**WHAT YOU SHOULD DO**
In the entries that follow, find the word "bigr" and report each line it is on.

**SUPPLIED RECORDS**
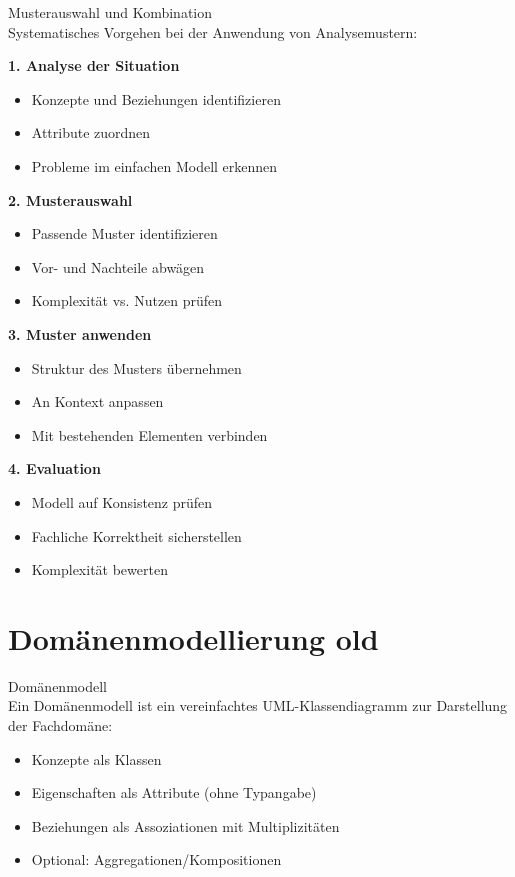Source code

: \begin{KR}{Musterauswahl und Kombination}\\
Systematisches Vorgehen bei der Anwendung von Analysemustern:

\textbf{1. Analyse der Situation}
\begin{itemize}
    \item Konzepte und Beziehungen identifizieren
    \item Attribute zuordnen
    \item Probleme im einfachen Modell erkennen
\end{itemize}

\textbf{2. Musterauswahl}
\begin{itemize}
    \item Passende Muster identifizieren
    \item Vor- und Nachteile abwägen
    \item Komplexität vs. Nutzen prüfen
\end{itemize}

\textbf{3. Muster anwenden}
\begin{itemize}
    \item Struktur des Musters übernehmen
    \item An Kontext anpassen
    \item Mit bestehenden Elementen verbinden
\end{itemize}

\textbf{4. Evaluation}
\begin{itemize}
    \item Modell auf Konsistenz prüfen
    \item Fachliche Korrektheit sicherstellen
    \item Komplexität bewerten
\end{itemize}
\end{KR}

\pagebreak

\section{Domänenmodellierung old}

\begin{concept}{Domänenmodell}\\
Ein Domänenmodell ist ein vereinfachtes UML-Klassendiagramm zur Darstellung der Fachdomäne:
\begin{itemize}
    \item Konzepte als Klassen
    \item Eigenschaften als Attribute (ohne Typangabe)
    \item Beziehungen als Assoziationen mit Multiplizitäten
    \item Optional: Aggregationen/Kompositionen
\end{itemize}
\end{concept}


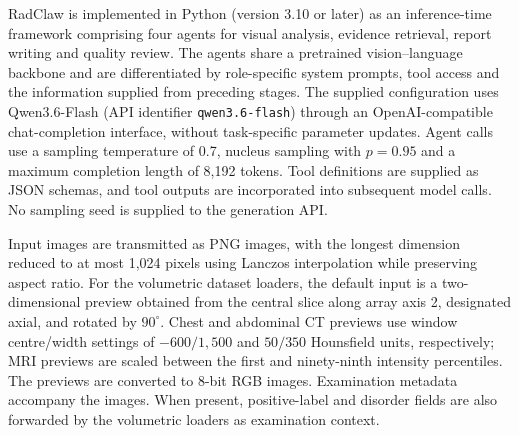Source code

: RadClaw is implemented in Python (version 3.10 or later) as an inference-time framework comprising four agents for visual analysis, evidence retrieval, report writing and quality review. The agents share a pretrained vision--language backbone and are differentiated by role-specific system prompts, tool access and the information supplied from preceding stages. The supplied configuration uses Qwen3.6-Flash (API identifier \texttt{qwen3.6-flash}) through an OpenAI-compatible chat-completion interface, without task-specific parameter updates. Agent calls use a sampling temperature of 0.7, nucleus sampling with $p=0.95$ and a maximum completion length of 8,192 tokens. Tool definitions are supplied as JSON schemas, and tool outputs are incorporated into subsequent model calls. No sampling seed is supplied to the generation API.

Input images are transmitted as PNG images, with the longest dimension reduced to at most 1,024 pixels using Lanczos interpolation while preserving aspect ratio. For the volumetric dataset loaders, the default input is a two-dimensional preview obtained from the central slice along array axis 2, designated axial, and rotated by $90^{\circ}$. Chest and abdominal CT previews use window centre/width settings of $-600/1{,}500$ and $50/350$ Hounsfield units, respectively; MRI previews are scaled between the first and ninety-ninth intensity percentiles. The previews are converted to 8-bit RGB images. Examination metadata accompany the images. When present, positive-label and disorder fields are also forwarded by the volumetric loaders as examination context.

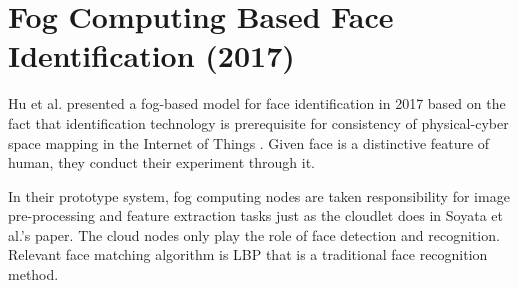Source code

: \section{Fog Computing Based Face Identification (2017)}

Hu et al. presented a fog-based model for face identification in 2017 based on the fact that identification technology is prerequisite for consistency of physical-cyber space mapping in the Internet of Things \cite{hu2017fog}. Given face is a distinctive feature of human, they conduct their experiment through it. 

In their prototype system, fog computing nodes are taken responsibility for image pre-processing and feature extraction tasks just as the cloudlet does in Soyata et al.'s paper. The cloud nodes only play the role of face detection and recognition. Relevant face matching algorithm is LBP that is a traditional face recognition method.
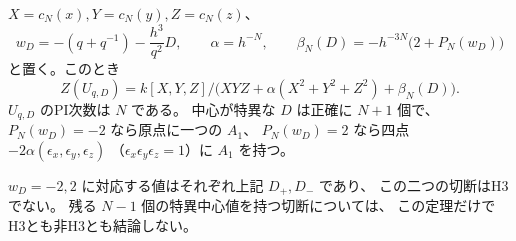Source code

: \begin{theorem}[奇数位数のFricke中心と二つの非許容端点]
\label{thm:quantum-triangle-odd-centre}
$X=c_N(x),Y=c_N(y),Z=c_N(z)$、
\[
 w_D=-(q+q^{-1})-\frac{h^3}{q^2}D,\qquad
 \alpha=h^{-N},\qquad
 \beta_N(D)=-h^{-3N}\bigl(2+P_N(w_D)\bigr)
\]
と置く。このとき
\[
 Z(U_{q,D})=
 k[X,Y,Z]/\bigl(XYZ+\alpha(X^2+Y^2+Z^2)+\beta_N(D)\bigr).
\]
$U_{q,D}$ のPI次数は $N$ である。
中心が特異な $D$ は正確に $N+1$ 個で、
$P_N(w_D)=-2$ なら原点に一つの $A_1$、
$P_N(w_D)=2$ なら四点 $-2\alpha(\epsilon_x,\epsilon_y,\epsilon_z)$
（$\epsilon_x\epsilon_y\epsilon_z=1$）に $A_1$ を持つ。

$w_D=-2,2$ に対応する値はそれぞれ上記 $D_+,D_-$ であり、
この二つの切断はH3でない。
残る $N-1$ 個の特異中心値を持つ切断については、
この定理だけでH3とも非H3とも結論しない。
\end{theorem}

**SOLUTION**
 \beta_N(D)=-h^{-3N}\bigl(2+P_N(w_D)\bigr)
 k[X,Y,Z]/\bigl(XYZ+\alpha(X^2+Y^2+Z^2)+\beta_N(D)\bigr).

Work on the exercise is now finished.